I love the progress we're making. I love the competition between big companies trying to make the most appealing product demos. I love not knowing what the tech world is going to look like in six months. I love not thinking, "Man. The Internet was a cool invention to have grown up in, but now all tech is mundane and extractive." Every time I see AI progress I'm filled with childlike wonder that I thought was gone for good.

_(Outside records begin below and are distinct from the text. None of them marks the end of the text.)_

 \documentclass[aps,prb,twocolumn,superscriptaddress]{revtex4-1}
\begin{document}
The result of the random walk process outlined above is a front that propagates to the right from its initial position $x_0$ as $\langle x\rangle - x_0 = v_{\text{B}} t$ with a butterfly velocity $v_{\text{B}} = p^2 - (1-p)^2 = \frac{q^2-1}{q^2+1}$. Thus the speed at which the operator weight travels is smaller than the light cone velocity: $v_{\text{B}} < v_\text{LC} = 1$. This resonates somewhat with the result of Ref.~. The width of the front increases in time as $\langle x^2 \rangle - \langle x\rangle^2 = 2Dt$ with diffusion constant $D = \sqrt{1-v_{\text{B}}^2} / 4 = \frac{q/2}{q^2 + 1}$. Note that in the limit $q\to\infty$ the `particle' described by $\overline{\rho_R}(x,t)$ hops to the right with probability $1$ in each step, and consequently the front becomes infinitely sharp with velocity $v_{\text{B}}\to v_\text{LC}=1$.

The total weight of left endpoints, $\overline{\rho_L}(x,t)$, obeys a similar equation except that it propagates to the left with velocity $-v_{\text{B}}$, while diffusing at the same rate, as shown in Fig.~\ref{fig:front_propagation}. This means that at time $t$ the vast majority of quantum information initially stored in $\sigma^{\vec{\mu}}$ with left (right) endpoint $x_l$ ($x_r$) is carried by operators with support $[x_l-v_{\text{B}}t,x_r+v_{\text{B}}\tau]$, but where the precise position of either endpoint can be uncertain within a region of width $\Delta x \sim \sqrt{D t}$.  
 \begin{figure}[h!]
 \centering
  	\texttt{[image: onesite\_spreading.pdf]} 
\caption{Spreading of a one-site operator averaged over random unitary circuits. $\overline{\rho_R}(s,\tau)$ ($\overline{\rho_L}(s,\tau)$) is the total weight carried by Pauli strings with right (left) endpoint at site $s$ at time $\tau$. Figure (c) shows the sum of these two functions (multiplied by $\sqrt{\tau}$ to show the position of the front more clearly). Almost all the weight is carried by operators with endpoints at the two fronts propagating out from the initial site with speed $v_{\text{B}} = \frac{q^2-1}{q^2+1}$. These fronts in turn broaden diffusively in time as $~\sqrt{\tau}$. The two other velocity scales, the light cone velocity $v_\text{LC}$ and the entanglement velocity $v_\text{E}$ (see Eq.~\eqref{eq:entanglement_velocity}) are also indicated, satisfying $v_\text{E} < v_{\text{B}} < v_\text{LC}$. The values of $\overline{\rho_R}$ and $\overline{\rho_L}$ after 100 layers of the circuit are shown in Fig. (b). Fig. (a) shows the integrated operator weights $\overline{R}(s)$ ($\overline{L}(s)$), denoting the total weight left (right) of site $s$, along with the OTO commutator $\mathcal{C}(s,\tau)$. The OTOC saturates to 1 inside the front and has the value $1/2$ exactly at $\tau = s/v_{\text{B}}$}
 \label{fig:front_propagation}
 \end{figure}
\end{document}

I don't know if this represent SOTA for video generation. I don't care. In that moment I found it impressive and was commenting specifically on the joy I experienced watching the video. I find it frustrating to have that joy met with such negativity.

Don't worry. AI is going to be monetized and extractive in no time. Just like Social Media went from "fresh, fun and cool new tech" to "how did we let this horrible beast take hold of the world," AI will take the same path. In 10 years or sooner, when 99.99% of what you read, hear, and watch is AI slop, you're going to post "This used to be a cool invention!" if there's even a place left for humans to post by that time.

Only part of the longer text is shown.